CONCLUSIONS: Peritoneal TB carries significant morbidity and mortality if undiagnosed or untreated. Diagnosis is challenging in the absence of a single test that can confirm or exclude this condition. In combination with clinical suspicion, it is crucial to explore history regarding socio-epidemiology (travel, incarceration, occupation, homelessness, sick contacts) and immunological risk (drug use, chemotherapy) in patients with constitutional symptoms.
Keywords: Mycobacterium tuberculosis, Peritonitis, Tuberculous, Tuberculosis, Gastrointestinal, Antitubercular Agents, Isoniazid, Lung, Middle Aged, Pyrazinamide, Rifampin
Tuberculosis (TB) is an infectious disease caused in most cases by the bacterium Mycobacterium tuberculosis, which most commonly infects the lungs. This bacterium is primarily transmitted via droplets from infected individuals.
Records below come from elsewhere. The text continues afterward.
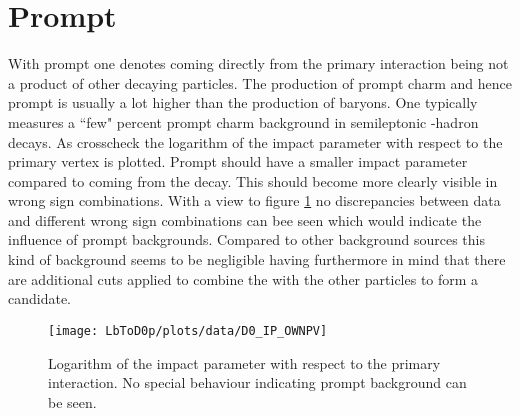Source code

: \section{Prompt \Dz}
With prompt \Dz one denotes \Dz coming directly from the primary \proton\proton interaction being not a product of other decaying particles.
The production of prompt charm and hence prompt \Dz is usually a lot higher than the production of \Lb baryons. 
One typically measures a ``few" percent prompt charm background in semileptonic \bquark-hadron decays.
As crosscheck the logarithm of the \Dz impact parameter with respect to the primary vertex is plotted.
Prompt \Dz should have a smaller impact parameter compared to \Dz coming from the \Lb decay.
This should become more clearly visible in wrong sign combinations.
With a view to figure \ref{fig:plot_D0_IP} no discrepancies between data and different wrong sign combinations can bee seen which would indicate the influence of prompt \Dz backgrounds.
Compared to other background sources this kind of background seems to be negligible having furthermore in mind that there are additional cuts applied to combine the \Dz with the other particles to form a \Lb candidate.
\begin{figure}[hptb]
	\centering
	\texttt{[image: LbToD0p/plots/data/D0\_IP\_OWNPV]}
	\caption{Logarithm of the \Dz impact parameter with respect to the primary \proton\proton interaction. No special behaviour indicating prompt \Dz background can be seen.}
	\label{fig:plot_D0_IP}
\end{figure}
TB is estimated to affect more than one-third of the world’s population . According to the World Health Organization in 2018 approximately 10 million individuals were diagnosed with TB and 1.5 million died worldwide . In the United States, TB was reported to have an incidence of 2.7 per 100,000 population, with approximately 8920 cases reported to the Centers for Disease Control and Prevention (CDC) .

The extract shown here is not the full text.